Mr McMurtrie said because of his light skin, it was only when he told people that he was Aboriginal that they began treating him differently.
"That indicates that there is underlying prejudice in the community that has to be removed."
Wednesday's apology could also be a "stepping stone for a real apology".
"By real, what I mean is an encompassing apology, instead of an apology to a small section of our community, because there are other policies that the Australian government has levelled at our people that need addressing, issues like their policies of allowing mining to be conducted against our will on our lands. The theft of our natural resources and the lack of reparations. The list goes on and on and on," he said.
Mr McMurtrie is also part of a group that is planning to take legal action against Britain and the Queen in the European Court of Justice over the occupation of Australia.
He said there was no legislation allowing Britain to take Australia from Aborigines and would be arguing for compensation from the British and for recognition that Aborigines retained sovereignty.
"The one big thing though is that when we do take back possession of Australia, we will not be seeking the removal of anyone from their land, because they have paid for it, they have bought it in good faith."
"When as a young child she was taken, stolen, from her family and her community and in her case, taken away at the age of three or four, never saw her mother again because by the time she was allowed to go out and find a job at the age of 16 her mum had died.
"Those stories are writ large across the country and they are the source of enormous pain ... I think the challenge for us who are non-indigenous Australians is to ask one very simple question: What if that was me? How would I feel?"

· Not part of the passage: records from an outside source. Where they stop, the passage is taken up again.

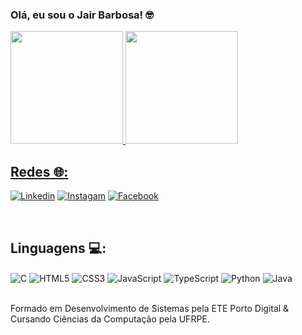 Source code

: ### Olá, eu sou o Jair Barbosa! 🤓
<div>
  <a href="https://github.com/devbarbosantana">
  <img height= "180em" src="https://github-readme-stats.vercel.app/api?username=devbarbosantana&show_icons=true&theme=prussian&rank_icon=github" />
  <img height= "180em" src="https://github-readme-stats.vercel.app/api/top-langs/?username=devbarbosantana&layout=compact&theme=prussian&include_all_commits=1" />
</div>
    
  <!--
  site para os emblemas:
  1. https://github.com/Ileriayo/markdown-badges?tab=readme-ov-file#badges
  2. https://dev.to/envoy_/150-badges-for-github-pnk
  -->
    
## Redes 🌐:

[![Linkedin](https://img.shields.io/badge/LinkedIn-0077B5?style=for-the-badge&logo=linkedin&logoColor=white)](https://www.linkedin.com/in/jair-barbosa-santana-a17006227/)
[![Instagam](https://img.shields.io/badge/Instagram-E4405F?style=for-the-badge&logo=instagram&logoColor=white)](https://www.instagram.com/jairbarbosantana/)
[![Facebook](https://img.shields.io/badge/Facebook-1877F2?style=for-the-badge&logo=facebook&logoColor=white)](https://www.facebook.com/jair.barbosasantana/)

<div style="display: inline_block"><br/>
  
  <h2>Linguagens 💻:</h2>
  
  <img align="center" alt="C" src="https://img.shields.io/badge/C-00599C?style=for-the-badge&logo=c&logoColor=white" />
  <img align="center" alt="HTML5" src="https://img.shields.io/badge/HTML5-E34F26?style=for-the-badge&logo=html5&logoColor=white" />
  <img align="center" alt="CSS3" src="https://img.shields.io/badge/CSS3-1572B6?style=for-the-badge&logo=css3&logoColor=white" />
  <img align="center" alt="JavaScript" src="https://img.shields.io/badge/JavaScript-323330?style=for-the-badge&logo=javascript&logoColor=F7DF1E" />
  <img align="center" alt="TypeScript" src="https://img.shields.io/badge/TypeScript-007ACC?style=for-the-badge&logo=typescript&logoColor=white" />
  <img align="center" alt="Python" src="https://img.shields.io/badge/Python-14354C?style=for-the-badge&logo=python&logoColor=white" />
  <img align="center" alt="Java" src="https://img.shields.io/badge/Java-ED8B00?style=for-the-badge&logo=openjdk&logoColor=black" />
  
</div><br/>

Formado em Desenvolvimento de Sistemas pela ETE Porto Digital & Cursando Ciências da Computação pela UFRPE.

Opposition indigenous affairs spokesman Tony Abbott said the Coalition would support the apology, "but in our remarks we will be true to the real history of our country".
"I think there were good intentions at the top level, but good intentions don't always translate into good practice and I think there was an assumption a couple of generations ago that part-Aboriginal kids would be better off outside Aboriginal society. That was a wrong assumption ... ," he said.
"I think we can respect the good intentions of the people of those times while at the same time acknowledging the policy was wrong, and frankly the more enlightened people knew it was wrong even then and that is why we should apologise for it.
"... One of the things we will obviously be pointing out is the term Stolen Generations is misleading. Yes, some kids were stolen and that is shameful, but many kids were helped and some were rescued and I think we need to be honest about that."